I’m so happy about this invitation and event! It combines two endeavors which are very important to me: the preservation of the Hall and its traditions and the showcasing of some remarkable women of Salem who have not received the attention they deserve. There’s a long tradition of naming patronesses for dances at the Hall; these hostesses ensured the success of everything from military balls to debutante assemblies. When the Christmas Dance began, patronesses (and now patrons) became as integral to its popularity as the famous bourbon punch (which I am now realizing that I’ve referred to as rum punch in posts past. What can I say? It always knocked me out). I was a patroness about ten years ago and it was not only an honor but also great fun: waiters with silver trays of champagne kept coming over and people bow and curtsy to you—what could be better? When the chair of the Dance Committee notified me that this year’s dance would go on virtually with patronesses from the past , I was thrilled: what a perfect way to recognize the Suffrage Centennial in this challenging year!

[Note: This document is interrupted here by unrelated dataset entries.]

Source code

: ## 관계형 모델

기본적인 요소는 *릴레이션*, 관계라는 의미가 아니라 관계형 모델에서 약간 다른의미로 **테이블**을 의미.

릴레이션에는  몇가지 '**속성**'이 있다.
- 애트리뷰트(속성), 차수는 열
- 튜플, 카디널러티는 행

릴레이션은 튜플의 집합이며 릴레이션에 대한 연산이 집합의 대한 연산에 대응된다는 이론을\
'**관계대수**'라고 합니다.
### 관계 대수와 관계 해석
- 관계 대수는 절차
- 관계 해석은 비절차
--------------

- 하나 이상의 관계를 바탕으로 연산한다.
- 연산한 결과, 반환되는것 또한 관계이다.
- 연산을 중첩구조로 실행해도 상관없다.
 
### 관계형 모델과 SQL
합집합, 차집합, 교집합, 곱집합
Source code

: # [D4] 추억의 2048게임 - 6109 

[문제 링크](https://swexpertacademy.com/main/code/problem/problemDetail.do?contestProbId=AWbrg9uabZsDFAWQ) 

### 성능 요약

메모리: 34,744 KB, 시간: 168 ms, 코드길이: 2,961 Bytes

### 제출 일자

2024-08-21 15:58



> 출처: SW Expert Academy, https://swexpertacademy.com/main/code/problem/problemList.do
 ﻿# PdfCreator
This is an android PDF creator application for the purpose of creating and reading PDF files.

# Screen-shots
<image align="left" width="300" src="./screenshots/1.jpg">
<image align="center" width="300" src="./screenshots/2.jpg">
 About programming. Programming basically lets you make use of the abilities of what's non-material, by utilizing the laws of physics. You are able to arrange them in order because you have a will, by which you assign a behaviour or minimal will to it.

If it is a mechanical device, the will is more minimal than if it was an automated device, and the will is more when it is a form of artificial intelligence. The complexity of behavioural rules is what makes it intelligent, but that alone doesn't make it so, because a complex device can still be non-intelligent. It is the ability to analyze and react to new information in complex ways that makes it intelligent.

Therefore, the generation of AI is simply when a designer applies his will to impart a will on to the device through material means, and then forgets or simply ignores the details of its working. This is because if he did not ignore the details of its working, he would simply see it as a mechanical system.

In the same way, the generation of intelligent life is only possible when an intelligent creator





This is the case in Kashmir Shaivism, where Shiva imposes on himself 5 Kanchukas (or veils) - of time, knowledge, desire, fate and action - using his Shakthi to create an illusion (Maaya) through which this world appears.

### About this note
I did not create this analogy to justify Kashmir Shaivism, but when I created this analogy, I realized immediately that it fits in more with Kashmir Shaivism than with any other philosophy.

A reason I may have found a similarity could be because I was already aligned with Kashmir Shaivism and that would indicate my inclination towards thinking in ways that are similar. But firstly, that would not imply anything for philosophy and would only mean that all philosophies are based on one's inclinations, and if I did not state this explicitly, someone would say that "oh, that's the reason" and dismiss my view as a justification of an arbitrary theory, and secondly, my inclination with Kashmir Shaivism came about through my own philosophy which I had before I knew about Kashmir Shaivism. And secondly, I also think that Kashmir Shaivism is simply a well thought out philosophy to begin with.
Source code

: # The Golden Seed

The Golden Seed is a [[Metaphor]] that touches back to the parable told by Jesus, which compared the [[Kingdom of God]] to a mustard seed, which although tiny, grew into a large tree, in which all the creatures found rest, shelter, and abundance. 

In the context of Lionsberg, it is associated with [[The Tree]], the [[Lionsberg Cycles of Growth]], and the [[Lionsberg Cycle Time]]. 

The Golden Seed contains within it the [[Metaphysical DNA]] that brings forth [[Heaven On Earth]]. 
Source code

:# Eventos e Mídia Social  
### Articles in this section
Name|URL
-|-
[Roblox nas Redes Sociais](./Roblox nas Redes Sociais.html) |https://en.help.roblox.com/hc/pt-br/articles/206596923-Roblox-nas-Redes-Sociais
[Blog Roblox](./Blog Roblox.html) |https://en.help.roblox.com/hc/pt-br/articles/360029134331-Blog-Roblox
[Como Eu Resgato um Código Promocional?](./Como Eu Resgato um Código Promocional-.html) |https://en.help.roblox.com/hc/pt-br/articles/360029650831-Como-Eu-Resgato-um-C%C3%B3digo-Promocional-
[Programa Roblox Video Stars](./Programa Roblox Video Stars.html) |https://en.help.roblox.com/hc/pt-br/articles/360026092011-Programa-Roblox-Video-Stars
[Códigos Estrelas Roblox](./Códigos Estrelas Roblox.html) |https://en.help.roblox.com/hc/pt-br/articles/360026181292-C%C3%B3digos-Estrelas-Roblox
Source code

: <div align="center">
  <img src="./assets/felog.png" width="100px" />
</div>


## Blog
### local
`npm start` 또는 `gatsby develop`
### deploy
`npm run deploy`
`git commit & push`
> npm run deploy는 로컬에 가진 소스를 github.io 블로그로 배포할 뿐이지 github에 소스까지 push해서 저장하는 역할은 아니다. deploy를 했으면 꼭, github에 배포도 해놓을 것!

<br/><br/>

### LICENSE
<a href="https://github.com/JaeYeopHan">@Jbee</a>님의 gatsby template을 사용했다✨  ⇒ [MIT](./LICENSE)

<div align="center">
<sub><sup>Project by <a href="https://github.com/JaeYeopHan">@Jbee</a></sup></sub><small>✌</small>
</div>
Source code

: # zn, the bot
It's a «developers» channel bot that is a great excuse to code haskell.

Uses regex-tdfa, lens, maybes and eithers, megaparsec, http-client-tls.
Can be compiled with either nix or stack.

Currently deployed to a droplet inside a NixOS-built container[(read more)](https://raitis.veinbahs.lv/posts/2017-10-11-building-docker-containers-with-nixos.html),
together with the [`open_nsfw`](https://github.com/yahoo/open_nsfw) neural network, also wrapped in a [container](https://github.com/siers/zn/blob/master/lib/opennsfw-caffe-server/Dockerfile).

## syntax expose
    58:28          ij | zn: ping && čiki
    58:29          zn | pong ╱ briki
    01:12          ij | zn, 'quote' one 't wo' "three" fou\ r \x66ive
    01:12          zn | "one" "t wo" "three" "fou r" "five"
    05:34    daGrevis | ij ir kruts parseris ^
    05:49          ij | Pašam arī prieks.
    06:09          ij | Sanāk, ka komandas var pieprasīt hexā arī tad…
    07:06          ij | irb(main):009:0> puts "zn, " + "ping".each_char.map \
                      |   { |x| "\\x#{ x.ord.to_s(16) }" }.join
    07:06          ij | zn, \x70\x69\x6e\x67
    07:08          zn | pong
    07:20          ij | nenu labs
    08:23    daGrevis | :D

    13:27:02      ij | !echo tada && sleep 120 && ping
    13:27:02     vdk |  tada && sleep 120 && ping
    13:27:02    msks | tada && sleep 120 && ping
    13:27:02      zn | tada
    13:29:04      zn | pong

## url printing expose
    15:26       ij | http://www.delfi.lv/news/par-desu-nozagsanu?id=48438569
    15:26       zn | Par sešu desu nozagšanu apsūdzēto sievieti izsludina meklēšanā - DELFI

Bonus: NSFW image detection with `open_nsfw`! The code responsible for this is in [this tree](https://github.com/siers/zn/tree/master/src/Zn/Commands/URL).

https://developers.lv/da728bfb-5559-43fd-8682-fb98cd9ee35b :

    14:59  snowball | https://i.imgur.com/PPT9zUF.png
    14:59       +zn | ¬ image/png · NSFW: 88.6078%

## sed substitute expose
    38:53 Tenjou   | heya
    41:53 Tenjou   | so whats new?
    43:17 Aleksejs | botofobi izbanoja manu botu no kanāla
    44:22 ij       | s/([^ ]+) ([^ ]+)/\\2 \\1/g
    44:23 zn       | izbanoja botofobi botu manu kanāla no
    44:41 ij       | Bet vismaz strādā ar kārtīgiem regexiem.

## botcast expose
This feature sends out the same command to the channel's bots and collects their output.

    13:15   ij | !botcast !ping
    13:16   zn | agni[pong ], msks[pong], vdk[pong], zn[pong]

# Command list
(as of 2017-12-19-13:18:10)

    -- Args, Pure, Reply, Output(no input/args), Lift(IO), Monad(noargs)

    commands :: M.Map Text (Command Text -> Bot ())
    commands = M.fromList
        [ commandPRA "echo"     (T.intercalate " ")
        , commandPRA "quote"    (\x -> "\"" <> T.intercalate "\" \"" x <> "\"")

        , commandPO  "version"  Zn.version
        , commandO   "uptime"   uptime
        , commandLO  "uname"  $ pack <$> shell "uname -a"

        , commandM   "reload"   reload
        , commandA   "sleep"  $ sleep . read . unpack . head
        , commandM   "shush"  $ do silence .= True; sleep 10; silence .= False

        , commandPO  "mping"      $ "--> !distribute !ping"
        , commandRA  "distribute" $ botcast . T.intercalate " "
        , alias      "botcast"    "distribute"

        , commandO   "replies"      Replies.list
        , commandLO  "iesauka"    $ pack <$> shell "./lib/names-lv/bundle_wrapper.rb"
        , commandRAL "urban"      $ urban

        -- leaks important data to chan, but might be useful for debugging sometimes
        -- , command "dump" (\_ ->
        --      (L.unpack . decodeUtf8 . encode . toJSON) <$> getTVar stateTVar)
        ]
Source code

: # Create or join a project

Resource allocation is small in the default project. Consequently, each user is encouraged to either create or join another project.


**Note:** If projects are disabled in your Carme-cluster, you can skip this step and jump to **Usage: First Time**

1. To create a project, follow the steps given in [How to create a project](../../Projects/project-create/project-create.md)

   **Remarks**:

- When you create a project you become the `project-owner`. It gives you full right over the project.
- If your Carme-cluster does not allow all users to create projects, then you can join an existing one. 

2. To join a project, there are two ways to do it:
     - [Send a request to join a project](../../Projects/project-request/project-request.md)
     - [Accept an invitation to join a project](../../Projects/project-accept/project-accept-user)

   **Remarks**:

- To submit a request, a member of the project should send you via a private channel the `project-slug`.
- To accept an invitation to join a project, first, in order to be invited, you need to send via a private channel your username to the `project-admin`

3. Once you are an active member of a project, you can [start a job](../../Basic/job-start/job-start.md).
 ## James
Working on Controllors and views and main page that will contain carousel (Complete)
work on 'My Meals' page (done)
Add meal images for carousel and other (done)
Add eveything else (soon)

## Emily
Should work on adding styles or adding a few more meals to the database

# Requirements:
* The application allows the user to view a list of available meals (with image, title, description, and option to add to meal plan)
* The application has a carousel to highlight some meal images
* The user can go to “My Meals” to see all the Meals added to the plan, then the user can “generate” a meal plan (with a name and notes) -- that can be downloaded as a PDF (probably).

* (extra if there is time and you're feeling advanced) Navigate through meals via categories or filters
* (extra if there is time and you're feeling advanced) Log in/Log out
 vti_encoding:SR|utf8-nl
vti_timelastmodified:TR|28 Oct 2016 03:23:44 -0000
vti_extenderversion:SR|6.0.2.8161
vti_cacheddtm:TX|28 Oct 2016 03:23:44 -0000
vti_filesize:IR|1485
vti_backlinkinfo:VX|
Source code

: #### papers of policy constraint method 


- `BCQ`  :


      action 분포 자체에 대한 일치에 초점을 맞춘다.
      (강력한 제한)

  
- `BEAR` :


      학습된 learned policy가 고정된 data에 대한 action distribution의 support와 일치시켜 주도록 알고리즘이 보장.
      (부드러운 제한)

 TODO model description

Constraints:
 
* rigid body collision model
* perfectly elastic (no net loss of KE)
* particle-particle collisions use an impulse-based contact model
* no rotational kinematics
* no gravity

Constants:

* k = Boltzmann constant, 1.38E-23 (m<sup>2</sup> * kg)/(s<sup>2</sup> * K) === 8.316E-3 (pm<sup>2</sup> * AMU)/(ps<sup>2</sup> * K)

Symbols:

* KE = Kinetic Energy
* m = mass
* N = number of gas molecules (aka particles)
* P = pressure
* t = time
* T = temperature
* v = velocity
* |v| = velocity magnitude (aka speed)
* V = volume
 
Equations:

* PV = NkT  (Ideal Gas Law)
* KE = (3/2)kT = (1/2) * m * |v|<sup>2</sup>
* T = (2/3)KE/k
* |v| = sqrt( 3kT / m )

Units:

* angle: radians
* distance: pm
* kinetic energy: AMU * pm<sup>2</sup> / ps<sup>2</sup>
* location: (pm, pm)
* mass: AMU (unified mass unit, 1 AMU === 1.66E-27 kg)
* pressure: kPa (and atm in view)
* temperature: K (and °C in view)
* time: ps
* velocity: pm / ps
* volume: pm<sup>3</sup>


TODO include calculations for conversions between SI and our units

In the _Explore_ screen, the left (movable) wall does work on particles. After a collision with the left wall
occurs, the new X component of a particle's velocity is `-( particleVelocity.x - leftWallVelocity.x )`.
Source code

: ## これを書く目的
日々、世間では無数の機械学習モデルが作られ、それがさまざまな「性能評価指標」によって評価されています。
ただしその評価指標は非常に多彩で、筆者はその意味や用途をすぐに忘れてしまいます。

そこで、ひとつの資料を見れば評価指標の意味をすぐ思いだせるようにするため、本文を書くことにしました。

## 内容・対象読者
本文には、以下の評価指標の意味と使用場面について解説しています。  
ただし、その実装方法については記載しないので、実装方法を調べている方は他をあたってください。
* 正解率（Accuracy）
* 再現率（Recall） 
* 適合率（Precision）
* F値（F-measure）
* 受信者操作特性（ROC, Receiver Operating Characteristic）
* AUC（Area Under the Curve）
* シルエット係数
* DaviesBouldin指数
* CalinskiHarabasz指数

I was happy to put forth some candidates, but the ladies of the Dance Committee made their choices, and it was all their idea. I’m just thrilled to see Margery, Mary, Elizabeth, Sarah (Symonds), Nancy, Louise, Clarissa and Sarah (Sherman) get their Salem due! Especially Nancy, whom I think of whenever I step inside the Hall, toiling away in the hot downstairs kitchen on the Rumford Roaster, while everyone was dancing in the ballroom upstairs.

Post-war Patronesses in a photo belonging to my friend Becky Putnam: staring directly into the camera, while in a perfect curtsy, third from the left, is her lovely mother Rosamond Putnam; Debutantes in 1969 in curtsy—-sorry for the quality but I wanted you to see the extended-front-leg curtsy which I found difficult to do when I was a patroness—they do too, although they really had to go low! My two favorite Hamilton Hall dresses: left is vintage Ceil Chapman from the late 1950s which I wore in 2004; right is from 2017. For some reason I cannot find a photo of myself as a patroness–if anyone has one, let me know! Even though there will be no dance IN the Hall this year, it is still as dressed up for Historic Salem’s virtual Christmas in Salem tour. Here is Jetsan, who belongs to current Hall president Michael Selbst, exhausted from his decorating efforts. 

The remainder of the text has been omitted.